Speech again breaks forth, but now it is despairing, fierce, vindictive. One speaker storms against Government which allows public institutions to defraud the public, and refers to himself as the widow and orphan, and another assails the directorate with bitter invective as liars and thieves, and insists on knowing whether they are to be punished. The game having now been unearthed, the pack follow in full cry. The tradesman tells with much gusto how one director asked the detectives for leave to have family prayers before he was removed, and then declares his conviction that when a man takes to praying you had better look after your watch. Ayrshire wished to inform the accountant and the authorities that the directors had conveyed to their wives and friends enormous sums which ought to be seized without delay. The air grew thick with upbraidings, complaints, cries for vengeance, till the place reeked with sordid passions. Through all this ignoble storm the Drumtochty men sat silent, amazed, disgusted, till at last the Doctor rose, and such authority was in his very appearance that with his first words he obtained a hearing.

"Mr. Accountant," he said, "and gentlemen, it appears to me as if under a natural provocation and suffering we are in danger of forgetting our due dignity and self-respect.
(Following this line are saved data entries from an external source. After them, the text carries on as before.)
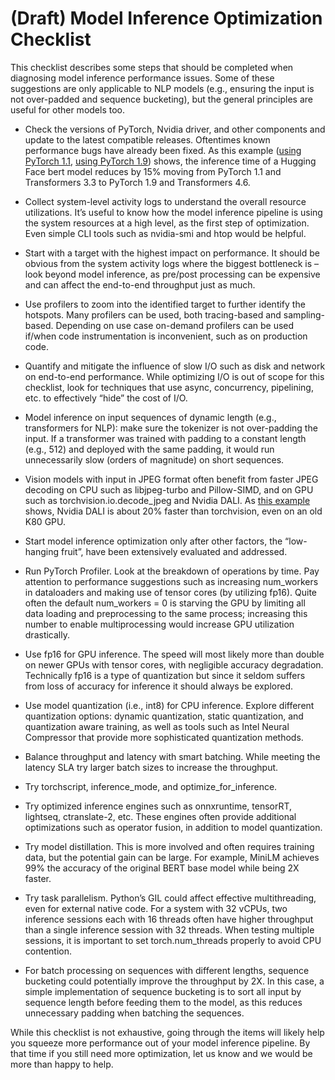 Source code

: # (Draft) Model Inference Optimization Checklist

This checklist describes some steps that should be completed when diagnosing model inference performance issues.  Some of these suggestions are only applicable to NLP models (e.g., ensuring the input is not over-padded and sequence bucketing), but the general principles are useful for other models too.

* Check the versions of PyTorch, Nvidia driver, and other components and update to the latest compatible releases.  Oftentimes known performance bugs have already been fixed.  As this example ([using PyTorch 1.1](examples/torch_version_11.py), [using PyTorch 1.9](examples/torch_version_19.py)) shows, the inference time of a Hugging Face bert model reduces by 15% moving from PyTorch 1.1 and Transformers 3.3 to PyTorch 1.9 and Transformers 4.6.

* Collect system-level activity logs to understand the overall resource utilizations. It’s useful to know how the model inference pipeline is using the system resources at a high level, as the first step of optimization.  Even simple CLI tools such as nvidia-smi and htop would be helpful.

* Start with a target with the highest impact on performance.  It should be obvious from the system activity logs where the biggest bottleneck is – look beyond model inference, as pre/post processing can be expensive and can affect the end-to-end throughput just as much.

* Use profilers to zoom into the identified target to further identify the hotspots.  Many profilers can be used, both tracing-based and sampling-based.  Depending on use case on-demand profilers can be used if/when code instrumentation is inconvenient, such as on production code.

* Quantify and mitigate the influence of slow I/O such as disk and network on end-to-end performance.  While optimizing I/O is out of scope for this checklist, look for techniques that use async, concurrency, pipelining, etc. to effectively “hide” the cost of I/O.

* Model inference on input sequences of dynamic length (e.g., transformers for NLP): make sure the tokenizer is not over-padding the input.  If a transformer was trained with padding to a constant length (e.g., 512) and deployed with the same padding, it would run unnecessarily slow (orders of magnitude) on short sequences.

* Vision models with input in JPEG format often benefit from faster JPEG decoding on CPU such as libjpeg-turbo and Pillow-SIMD, and on GPU such as torchvision.io.decode_jpeg and Nvidia DALI.  As [this example](examples/torchvision_vs_dali.py) shows, Nvidia DALI is about 20% faster than torchvision, even on an old K80 GPU.

* Start model inference optimization only after other factors, the “low-hanging fruit”, have been extensively evaluated and addressed.

* Run PyTorch Profiler.  Look at the breakdown of operations by time.  Pay attention to performance suggestions such as increasing num_workers in dataloaders and making use of tensor cores (by utilizing fp16).  Quite often the default num_workers = 0 is starving the GPU by limiting all data loading and preprocessing to the same process; increasing this number to enable multiprocessing would increase GPU utilization drastically.

* Use fp16 for GPU inference.  The speed will most likely more than double on newer GPUs with tensor cores, with negligible accuracy degradation.  Technically fp16 is a type of quantization but since it seldom suffers from loss of accuracy for inference it should always be explored.

* Use model quantization (i.e., int8) for CPU inference.  Explore different quantization options: dynamic quantization, static quantization, and quantization aware training, as well as tools such as Intel Neural Compressor that provide more sophisticated quantization methods.

* Balance throughput and latency with smart batching.  While meeting the latency SLA try larger batch sizes to increase the throughput.

* Try torchscript, inference_mode, and optimize_for_inference.

* Try optimized inference engines such as onnxruntime, tensorRT, lightseq, ctranslate-2, etc.  These engines often provide additional optimizations such as operator fusion, in addition to model quantization.

* Try model distillation.  This is more involved and often requires training data, but the potential gain can be large.  For example, MiniLM achieves 99% the accuracy of the original BERT base model while being 2X faster.

* Try task parallelism.  Python’s GIL could affect effective multithreading, even for external native code.  For a system with 32 vCPUs, two inference sessions each with 16 threads often have higher throughput than a single inference session with 32 threads.  When testing multiple sessions, it is important to set torch.num_threads properly to avoid CPU contention.

* For batch processing on sequences with different lengths, sequence bucketing could potentially improve the throughput by 2X.  In this case, a simple implementation of sequence bucketing is to sort all input by sequence length before feeding them to the model, as this reduces unnecessary padding when batching the sequences.

While this checklist is not exhaustive, going through the items will likely help you squeeze more performance out of your model inference pipeline.  By that time if you still need more optimization, let us know and we would be more than happy to help.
We have been, as is supposed, the subjects of fraud on the part of those whom we trusted; that is a matter which the law will decide, and, if necessary, punish. If we have been betrayed, then the directors are in worse case than the shareholders, for we are not disgraced. The duty before us is plain, and must be discharged to our utmost ability. It is to go home and gather together our last penny for the payment of our debts, in order that at any rate those who have trusted us may not be disappointed. Gentlemen, it is evident that we have lost our means; let us show to Scotland that there is something which cannot be taken from us by any fraud, and that we have retained our courage and our honour."

It was the General who led the applause so that the roof of the hall rang, but it is just to Ayrshire and the rest to say that they came to themselves--all men of the old Scottish breed--and followed close after with a mighty shout.

The sound of that speech went through Scotland and awoke the spirit of honest men in many places, so that the Doctor, travelling next day to Muirtown, third class, with the General, and wedged in among a set of cattle dealers, was so abashed by their remarks as they read the _Caledonian_ that the General let out the secret.

"Yir hand, sir," said the chief among them, a mighty man at the Falkirk Tryst; "gin it bena a leeberty, ilka ane o's hes a sair fecht tae keep straicht in oor wy o' business, but ye 've gien 's a lift the day," and so they must needs all have a grip of the Doctor's hand, who took snuff with prodigality, while the General complained of the smoke from the engine.

Nor were their trials over, for on Muirtown platform--it being Friday--all kinds of Perthshire men were gathered, and were so proud of our Doctor that before he got shelter in the Dunleith train his hand was sore, and the men that grasped it were of all kinds, from Lord Kilspindie--who, having missed him at the Manse, had come to catch him at the station--"Best sermon you ever preached, Davidson,"--to an Athole farmer--"I am an elder in the Free Kirk, but it iss this man that will be honouring you."

It was a fine instance of the unfailing tact of Peter Bruce that, seeing the carriage out of which the two came, and taking in the situation, he made no offer of the first class, but straightway dusted out a third with his handkerchief, and escorted them to it cap in hand. Drumtochty restrained itself with an effort in foreign parts--for Kildrummie was exceptionally strong at the Junction--but it waited at the terminus till the outer world had gone up the road. Then their own folk took the two in hand, and these were the guard of honour who escorted the Minister and the General to where our Kate was waiting with the dog-cart, each carrying some morsel of luggage--Drumsheugh, Burnbrae, Hillocks, Netherton, Jamie Soutar, and Archie Moncur. Kate drove gloriously through Kildrummie as if they had come from a triumph, and let it be said to the credit of that despised town, that, the news having come, every hat was lifted, but that which lasted till they got home, and till long afterwards, was the handshake of the Drumtochty men.